To Kelly Bare, a Brooklyn mom who chose her neighborhood school when many others like her would not, the proposal currently dividing Manhattan parents merely tinkers at the margins of much bigger problems.

That proposal would change admissions rules at middle schools in District 3, which includes the Upper West Side and some parts of Harlem, so that more students with low test scores get into the most sought-after schools.

But it wouldn’t stop schools from screening students for academic ability — so Bare sat down to petition Chancellor Richard Carranza to make a more sweeping change.

Kelly Bare (back row, second from left) at an oral history listening session she helped organize at Brooklyn’s Weeksville Heritage Center with IntegrateNYC, an advocacy group working to desegregate city schools. (Kelly Bare)

“It is past time to end the use of all middle-school enrollment screens (except those designed to identify extraordinary talent in the arts) system wide,” Bare wrote on a petition she started Tuesday on Change.org. “These screens systematically isolate and exclude students of color, and must be removed.”

Bare set a pair of modest goals: “to put out an antidote to some of the ugliness that’s out there,” she told Chalkbeat, and to have 100 “white-identifying parents” sign the petition.

A day later, she was closing in on that target and contemplating what to do next. The options, she said, include raising the bar (it’s now at 200) and figuring out how to show Carranza that plenty of his constituents would endorse changes like the ones being considered in District 3.

“We need to let him know that he has some political cover,” Bare said. “These apocryphal white parents who are going to pack up and move — maybe there aren’t as many of them as they think. Someone needs to come forward and say, ‘I have your back. Keep going.’”

Bare has long been a public face for white parents choosing schools where their children would be in the minority. In 2013, the New York Times profiled her as part of a story about a particular dynamic in the city’s real estate market: that of middle-class white families who are deciding how much to prioritize schools when buying apartments, and then whether to use local schools when they move into gentrifying neighborhoods.

Bare and her family bought an apartment in Crown Heights where the local school was deemed “persistently dangerous” and posted very low test scores. “We knew we could not afford to buy that kind of space in a zone where the schools were already proven,” she told the newspaper at the time. “We took a calculated risk — buying an apartment that we loved, on the edge of a neighborhood that we loved, in an area we presumed would change fairly rapidly.”

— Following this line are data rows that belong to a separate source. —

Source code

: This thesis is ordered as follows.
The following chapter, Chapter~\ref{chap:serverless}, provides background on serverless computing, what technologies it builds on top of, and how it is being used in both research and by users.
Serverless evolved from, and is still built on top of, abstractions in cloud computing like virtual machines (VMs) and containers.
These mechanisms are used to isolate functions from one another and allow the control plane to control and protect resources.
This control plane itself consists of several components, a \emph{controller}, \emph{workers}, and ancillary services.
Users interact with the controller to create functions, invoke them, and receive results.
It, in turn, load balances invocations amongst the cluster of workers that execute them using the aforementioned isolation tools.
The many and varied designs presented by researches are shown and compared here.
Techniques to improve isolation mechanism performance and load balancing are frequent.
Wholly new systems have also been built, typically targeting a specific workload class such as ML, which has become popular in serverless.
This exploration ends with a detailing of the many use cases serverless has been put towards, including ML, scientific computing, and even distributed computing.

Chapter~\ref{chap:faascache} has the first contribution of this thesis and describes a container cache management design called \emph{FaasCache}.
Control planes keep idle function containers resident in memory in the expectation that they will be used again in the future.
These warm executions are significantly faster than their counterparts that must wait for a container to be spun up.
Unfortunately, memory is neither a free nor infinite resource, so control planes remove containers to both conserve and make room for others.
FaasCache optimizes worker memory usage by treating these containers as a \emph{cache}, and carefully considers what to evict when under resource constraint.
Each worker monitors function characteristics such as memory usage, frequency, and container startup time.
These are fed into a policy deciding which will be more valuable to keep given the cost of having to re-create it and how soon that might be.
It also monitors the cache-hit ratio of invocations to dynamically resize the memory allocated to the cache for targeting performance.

Five years on, Bare estimates she spends three quarters of her working hours advocating for integrated schools like the one her two children currently attend — P.S. 705, which replaced the neighborhood’s original school after the city closed that one. She’s building a diversity committee on the school’s PTA; founded a group called Live Here, Learn Here aimed at growing support for schools in her district; and participates in citywide and national coalitions working to combat racism in public schools.

Nearly 20 percent of students at P.S. 705 are white, according to city data, and about a third come from families affluent enough not to qualify for subsidized meals — making it a diverse option in Crown Heights. That’s in no small part due to the community’s advocacy — it was one of the first schools to ask the city for the right to reserve a fifth of spaces for immigrant students and children involved in the foster care system under a new diversity initiative.

“I believe that schools can be transformational because it was for me,” Bare said.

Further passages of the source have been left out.